#### Task details:
Pictures appear among the records. Write out all else exactly as it stands.

#### Supplied entries:
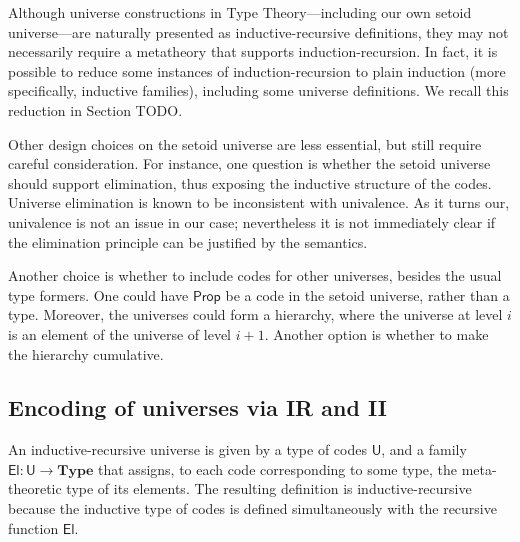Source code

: \documentclass{easychair}
\newcommand{\mType}{\mathbf{Type}}
\newcommand{\Prop}{\textsf{Prop}}
\newcommand{\U}{\textsf{U}}
\newcommand{\El}{\textsf{El}}
\begin{document}
Although universe constructions in Type Theory---including our own setoid
universe---are naturally presented as inductive-recursive definitions, they
may not necessarily require a metatheory that supports induction-recursion. In
fact, it is possible to reduce some instances of induction-recursion to plain
induction (more specifically, inductive families), including some universe
definitions. We recall this reduction in Section TODO.


Other design choices on the setoid universe are less essential, but still
require careful consideration. For instance, one question is whether the setoid
universe should support elimination, thus exposing the inductive structure of
the codes. Universe elimination is known to be inconsistent with univalence. As
it turns our, univalence is not an issue in our case; nevertheless it is not
immediately clear if the elimination principle can be justified by the
semantics.

Another choice is whether to include codes for other universes, besides the
usual type formers. One could have $\Prop$ be a code in the setoid universe,
rather than a type. Moreover, the universes could form a hierarchy, where the
universe at level $i$ is an element of the universe of level $i+1$. Another
option is whether to make the hierarchy cumulative.


\subsection{Encoding of universes via IR and II}

An inductive-recursive universe is given by a type of codes $\U$, and a family
$\El : \U \to \mType$ that assigns, to each code corresponding to some type, the
meta-theoretic type of its elements. The resulting definition is
inductive-recursive because the inductive type of codes is defined
simultaneously with the recursive function $\El$.
\end{document}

#### Problem solution:
Source code

: \documentclass{easychair}
\newcommand{\mType}{\mathbf{Type}}
\newcommand{\Prop}{\textsf{Prop}}
\newcommand{\U}{\textsf{U}}
\newcommand{\El}{\textsf{El}}
\begin{document}
Although universe constructions in Type Theory---including our own setoid
universe---are naturally presented as inductive-recursive definitions, they
may not necessarily require a metatheory that supports induction-recursion. In
fact, it is possible to reduce some instances of induction-recursion to plain
induction (more specifically, inductive families), including some universe
definitions. We recall this reduction in Section TODO.


Other design choices on the setoid universe are less essential, but still
require careful consideration. For instance, one question is whether the setoid
universe should support elimination, thus exposing the inductive structure of
the codes. Universe elimination is known to be inconsistent with univalence. As
it turns our, univalence is not an issue in our case; nevertheless it is not
immediately clear if the elimination principle can be justified by the
semantics.

Another choice is whether to include codes for other universes, besides the
usual type formers. One could have $\Prop$ be a code in the setoid universe,
rather than a type. Moreover, the universes could form a hierarchy, where the
universe at level $i$ is an element of the universe of level $i+1$. Another
option is whether to make the hierarchy cumulative.


\subsection{Encoding of universes via IR and II}

An inductive-recursive universe is given by a type of codes $\U$, and a family
$\El : \U \to \mType$ that assigns, to each code corresponding to some type, the
meta-theoretic type of its elements. The resulting definition is
inductive-recursive because the inductive type of codes is defined
simultaneously with the recursive function $\El$.
\end{document}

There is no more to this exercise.